The need for such a type of measures is tied to the exceptional economic and financial conditions that Lebanon is passing through amid a confidence crisis at the economic and financial levels.
The current phase requires the ratification of exceptional and transitory measures to put temporary restrictions that would reinforce the banking capacities to withstand the crisis and eliminate discrimination across the sector. It is important to recall that capital controls are official restrictions on capital transfers through a law that will be issued on behalf of legislative authorities.
We believe that the ratification of official capital controls is a necessary step towards economic, monetary and banking stability, allowing the free use of new transfers without any restrictions, which regains back gradually confidence in Lebanon’s financial sector, with what this entails in terms of stimulating the Lebanese economy in general.

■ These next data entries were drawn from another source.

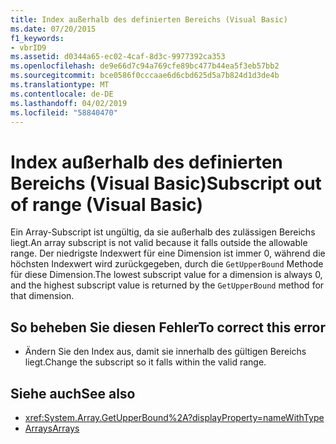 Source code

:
 ```yaml
---
title: Index außerhalb des definierten Bereichs (Visual Basic)
ms.date: 07/20/2015
f1_keywords:
- vbrID9
ms.assetid: d0344a65-ec02-4caf-8d3c-9977392ca353
ms.openlocfilehash: de9e66d7c94a769cfe89bc477b44ea5f3eb57bb2
ms.sourcegitcommit: bce0586f0cccaae6d6cbd625d5a7b824d1d3de4b
ms.translationtype: MT
ms.contentlocale: de-DE
ms.lasthandoff: 04/02/2019
ms.locfileid: "58840470"
---
```

# <a name="subscript-out-of-range-visual-basic"></a><span data-ttu-id="7c3ba-102">Index außerhalb des definierten Bereichs (Visual Basic)</span><span class="sxs-lookup"><span data-stu-id="7c3ba-102">Subscript out of range (Visual Basic)</span></span>
<span data-ttu-id="7c3ba-103">Ein Array-Subscript ist ungültig, da sie außerhalb des zulässigen Bereichs liegt.</span><span class="sxs-lookup"><span data-stu-id="7c3ba-103">An array subscript is not valid because it falls outside the allowable range.</span></span> <span data-ttu-id="7c3ba-104">Der niedrigste Indexwert für eine Dimension ist immer 0, während die höchsten Indexwert wird zurückgegeben, durch die `GetUpperBound` Methode für diese Dimension.</span><span class="sxs-lookup"><span data-stu-id="7c3ba-104">The lowest subscript value for a dimension is always 0, and the highest subscript value is returned by the `GetUpperBound` method for that dimension.</span></span>  
  
## <a name="to-correct-this-error"></a><span data-ttu-id="7c3ba-105">So beheben Sie diesen Fehler</span><span class="sxs-lookup"><span data-stu-id="7c3ba-105">To correct this error</span></span>  
  
-   <span data-ttu-id="7c3ba-106">Ändern Sie den Index aus, damit sie innerhalb des gültigen Bereichs liegt.</span><span class="sxs-lookup"><span data-stu-id="7c3ba-106">Change the subscript so it falls within the valid range.</span></span>  
  
## <a name="see-also"></a><span data-ttu-id="7c3ba-107">Siehe auch</span><span class="sxs-lookup"><span data-stu-id="7c3ba-107">See also</span></span>

- <xref:System.Array.GetUpperBound%2A?displayProperty=nameWithType>
- [<span data-ttu-id="7c3ba-108">Arrays</span><span class="sxs-lookup"><span data-stu-id="7c3ba-108">Arrays</span></span>](../../../visual-basic/programming-guide/language-features/arrays/index.md)
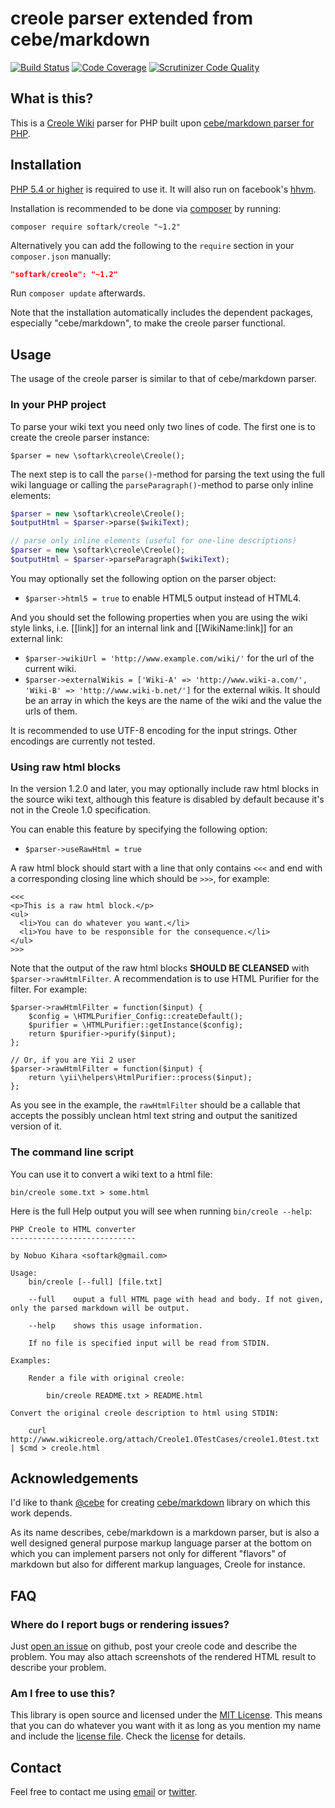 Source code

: creole parser extended from cebe/markdown
=========================================

[![Build Status](https://travis-ci.org/softark/creole.svg?branch=master)](https://travis-ci.org/softark/creole)
[![Code Coverage](https://scrutinizer-ci.com/g/softark/creole/badges/coverage.png?b=master)](https://scrutinizer-ci.com/g/softark/creole/?branch=master)
[![Scrutinizer Code Quality](https://scrutinizer-ci.com/g/softark/creole/badges/quality-score.png?b=master)](https://scrutinizer-ci.com/g/softark/creole/?branch=master)

What is this? <a name="what"></a>
-------------

This is a [Creole Wiki](http://www.wikicreole.org/wiki/Creole1.0) parser for PHP built upon [cebe/markdown parser for PHP](https://github.com/cebe/markdown).

Installation <a name="installation"></a>
------------

[PHP 5.4 or higher](http://www.php.net/downloads.php) is required to use it.
It will also run on facebook's [hhvm](http://hhvm.com/).

Installation is recommended to be done via [composer][] by running:

	composer require softark/creole "~1.2"

Alternatively you can add the following to the `require` section in your `composer.json` manually:

```json
"softark/creole": "~1.2"
```

Run `composer update` afterwards.

Note that the installation automatically includes the dependent packages, especially "cebe/markdown", to make the creole parser functional.

[composer]: https://getcomposer.org/ "The PHP package manager"


Usage <a name="usage"></a>
-----

The usage of the creole parser is similar to that of cebe/markdown parser.

### In your PHP project

To parse your wiki text you need only two lines of code. The first one is to create the creole parser instance:

```
$parser = new \softark\creole\Creole();
```

The next step is to call the `parse()`-method for parsing the text using the full wiki language
or calling the `parseParagraph()`-method to parse only inline elements:

```php
$parser = new \softark\creole\Creole();
$outputHtml = $parser->parse($wikiText);

// parse only inline elements (useful for one-line descriptions)
$parser = new \softark\creole\Creole();
$outputHtml = $parser->parseParagraph($wikiText);
```
You may optionally set the following option on the parser object:

- `$parser->html5 = true` to enable HTML5 output instead of HTML4.

And you should set the following properties when you are using the wiki style links, i.e. [[link]] for an internal link
and [[WikiName:link]] for an external link:

- `$parser->wikiUrl = 'http://www.example.com/wiki/'` for the url of the current wiki.
- `$parser->externalWikis = ['Wiki-A' => 'http://www.wiki-a.com/', 'Wiki-B' => 'http://www.wiki-b.net/']`
  for the external wikis. It should be an array in which the keys are the name of the wiki and
  the value the urls of them. 

It is recommended to use UTF-8 encoding for the input strings. Other encodings are currently not tested.

### Using raw html blocks

In the version 1.2.0 and later, you may optionally include raw html blocks in the source wiki text,
although this feature is disabled by default because it's not in the Creole 1.0 specification.

You can enable this feature by specifying the following option:

- `$parser->useRawHtml = true`

A raw html block should start with a line that only contains `<<<` and end with a corresponding closing line
which should be `>>>`, for example:
```
<<<
<p>This is a raw html block.</p>
<ul>
  <li>You can do whatever you want.</li>
  <li>You have to be responsible for the consequence.</li>
</ul>
>>>
```

Note that the output of the raw html blocks **SHOULD BE CLEANSED** with `$parser->rawHtmlFilter`.
A recommendation is to use HTML Purifier for the filter. For example:

```
$parser->rawHtmlFilter = function($input) {
    $config = \HTMLPurifier_Config::createDefault();
    $purifier = \HTMLPurifier::getInstance($config);
    return $purifier->purify($input);
};

// Or, if you are Yii 2 user
$parser->rawHtmlFilter = function($input) {
    return \yii\helpers\HtmlPurifier::process($input);
};
```

As you see in the example, the `rawHtmlFilter` should be a callable that accepts the possibly unclean html 
text string and output the sanitized version of it. 

### The command line script

You can use it to convert a wiki text to a html file:

    bin/creole some.txt > some.html

Here is the full Help output you will see when running `bin/creole --help`:

    PHP Creole to HTML converter
    ----------------------------
    
    by Nobuo Kihara <softark@gmail.com>
    
    Usage:
        bin/creole [--full] [file.txt]
    
        --full    ouput a full HTML page with head and body. If not given, only the parsed markdown will be output.

        --help    shows this usage information.

        If no file is specified input will be read from STDIN.

    Examples:

        Render a file with original creole:

            bin/creole README.txt > README.html

    Convert the original creole description to html using STDIN:

        curl http://www.wikicreole.org/attach/Creole1.0TestCases/creole1.0test.txt | $cmd > creole.html


Acknowledgements <a name="ack"></a>
----------------

I'd like to thank [@cebe][] for creating [cebe/markdown][] library on which this work depends.

As its name describes, cebe/markdown is a markdown parser, but is also a well designed general
purpose markup language parser at the bottom on which you can implement parsers not only for different
"flavors" of markdown but also for different markup languages, Creole for instance.

[@cebe]: https://github.com/cebe "Carsten Brandt"
[cebe/markdown]: https://github.com/cebe/markdown "A super fast, highly extensible markdown parser for PHP"

FAQ <a name="faq"></a>
---

### Where do I report bugs or rendering issues?

Just [open an issue][] on github, post your creole code and describe the problem.
You may also attach screenshots of the rendered HTML result to describe your problem.

[open an issue]: https://github.com/softark/creole/issues/new


### Am I free to use this?

This library is open source and licensed under the [MIT License][]. This means that you can do whatever you want
with it as long as you mention my name and include the [license file][license]. Check the [license][] for details.

[MIT License]: http://opensource.org/licenses/MIT

[license]: https://github.com/softark/creole/blob/master/LICENSE

Contact
-------

Feel free to contact me using [email](mailto:softark@gmail.com) or [twitter](https://twitter.com/softark).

This would reinforce economic activities and help restore some of the growth forgone and leave favorable imprints on the economic cycle at large.
What remains to be said is that capital control is a necessary but not sufficient step to restore the confidence factor. Financial and banking adjustment is tied to overall economic adjustment, with the corollary requirement of a government plan to get out of the crisis, launch structural, fiscal and financial reforms and facilitate the access to international assistance that Lebanon needs badly.
This in turn requires an agreement with the IMF that would consist of a Memorandum of Economic and Financial Policies and a staff-level agreement between Lebanon and the Fund to be followed by an IMF board approval of a full-fledged program with the country.
Within this framework, all eyes are focused on the recovery plan that would be adopted by the government and that would distribute national losses over the different economic agents, unify the multiple exchange rates, reform the public sector and restructure the financial sector.
Capital control stands amid core IMF prerequisites for the program with Lebanon that would put an end to the atypical economic and financial crisis that the country has fallen into over the past couple of years. It should help to reestablish a positive economic growth momentum and reach a trend reversal in the huge socioeconomic pressures on Lebanese households at large.